Patients with nonmetastatic castration-resistant prostate cancer receiving darolutamide plus androgen deprivation therapy had a 31% reduction for the risk of death compared with placebo and ADT, according to the results of the phase 3 ARAMIS trial’s preplanned final overall survival analysis presented during the 2020 ASCO Virtual Scientific Program.

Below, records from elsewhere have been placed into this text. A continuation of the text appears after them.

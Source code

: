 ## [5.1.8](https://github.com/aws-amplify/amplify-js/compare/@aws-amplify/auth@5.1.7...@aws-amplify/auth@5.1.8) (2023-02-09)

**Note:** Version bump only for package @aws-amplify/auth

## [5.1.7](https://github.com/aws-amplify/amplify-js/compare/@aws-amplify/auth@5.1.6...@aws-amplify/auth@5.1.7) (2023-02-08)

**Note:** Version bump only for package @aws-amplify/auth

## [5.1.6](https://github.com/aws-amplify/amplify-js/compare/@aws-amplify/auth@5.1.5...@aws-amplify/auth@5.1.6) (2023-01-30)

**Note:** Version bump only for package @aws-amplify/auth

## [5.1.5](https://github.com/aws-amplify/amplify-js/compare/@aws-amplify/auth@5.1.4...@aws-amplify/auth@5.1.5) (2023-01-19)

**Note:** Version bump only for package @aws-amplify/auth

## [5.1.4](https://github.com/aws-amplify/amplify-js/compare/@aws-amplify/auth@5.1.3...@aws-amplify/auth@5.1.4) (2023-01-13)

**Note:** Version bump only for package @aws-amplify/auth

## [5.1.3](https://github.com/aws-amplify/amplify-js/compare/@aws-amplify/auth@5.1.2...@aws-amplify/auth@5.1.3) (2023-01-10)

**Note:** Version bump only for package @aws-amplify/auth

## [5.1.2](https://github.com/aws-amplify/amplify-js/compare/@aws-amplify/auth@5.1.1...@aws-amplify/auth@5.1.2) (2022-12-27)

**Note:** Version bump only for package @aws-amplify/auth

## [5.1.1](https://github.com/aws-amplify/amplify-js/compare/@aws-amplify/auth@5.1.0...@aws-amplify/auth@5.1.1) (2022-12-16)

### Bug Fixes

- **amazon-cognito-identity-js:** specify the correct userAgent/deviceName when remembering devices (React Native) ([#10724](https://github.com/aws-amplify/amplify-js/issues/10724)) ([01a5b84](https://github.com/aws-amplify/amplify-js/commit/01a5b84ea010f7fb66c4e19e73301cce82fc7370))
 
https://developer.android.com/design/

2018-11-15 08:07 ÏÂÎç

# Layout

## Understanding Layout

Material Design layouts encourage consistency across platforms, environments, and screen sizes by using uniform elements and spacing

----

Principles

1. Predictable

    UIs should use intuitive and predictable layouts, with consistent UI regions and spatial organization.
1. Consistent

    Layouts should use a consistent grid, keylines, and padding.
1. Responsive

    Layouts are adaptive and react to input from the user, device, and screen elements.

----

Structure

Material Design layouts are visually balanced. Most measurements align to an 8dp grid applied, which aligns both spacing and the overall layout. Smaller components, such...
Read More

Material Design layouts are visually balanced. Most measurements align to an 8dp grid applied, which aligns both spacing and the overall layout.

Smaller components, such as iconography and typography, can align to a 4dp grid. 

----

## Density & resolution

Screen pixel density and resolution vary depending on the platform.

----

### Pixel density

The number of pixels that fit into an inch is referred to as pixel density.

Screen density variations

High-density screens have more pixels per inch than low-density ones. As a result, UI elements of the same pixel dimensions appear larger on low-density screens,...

Patients with nonmetastatic castration-resistant prostate cancer (CRPC) receiving darolutamide (Nubeqa) plus androgen deprivation therapy (ADT) had a 31% reduction for the risk of death compared with placebo and ADT, according to the results of the phase 3 ARAMIS trial’s preplanned final overall survival (OS) analysis presented during the 2020 ASCO Virtual Scientific Program.1
At a median follow-up of approximately 29 months, the 3-year OS rates were 83% and 77% on the darolutamide and placebo arms, respectively (HR, 0.69; 95% CI, 0.53-0.88; P = .003). Moreover, darolutamide was also found to significantly delay time to pain progression, time to first cytotoxic chemotherapy, and time to first symptomatic skeletal event (SSE) versus placebo.
“These results provide compelling evidence for early darolutamide treatment in men with nonmetastatic CRPC,” lead study author Karim Fizazi, MD, PhD, professor of Medicine at the Institut Gustave Roussy, Villejuif, France, said in a virtual presentation during the meeting. “Darolutamide provides clinical benefits, in addition to prolonging survival for men with M0 CRPC, for whom the development of metastases can cause cancer-related symptoms that affect their daily lives or impose a burden of additional treatments.”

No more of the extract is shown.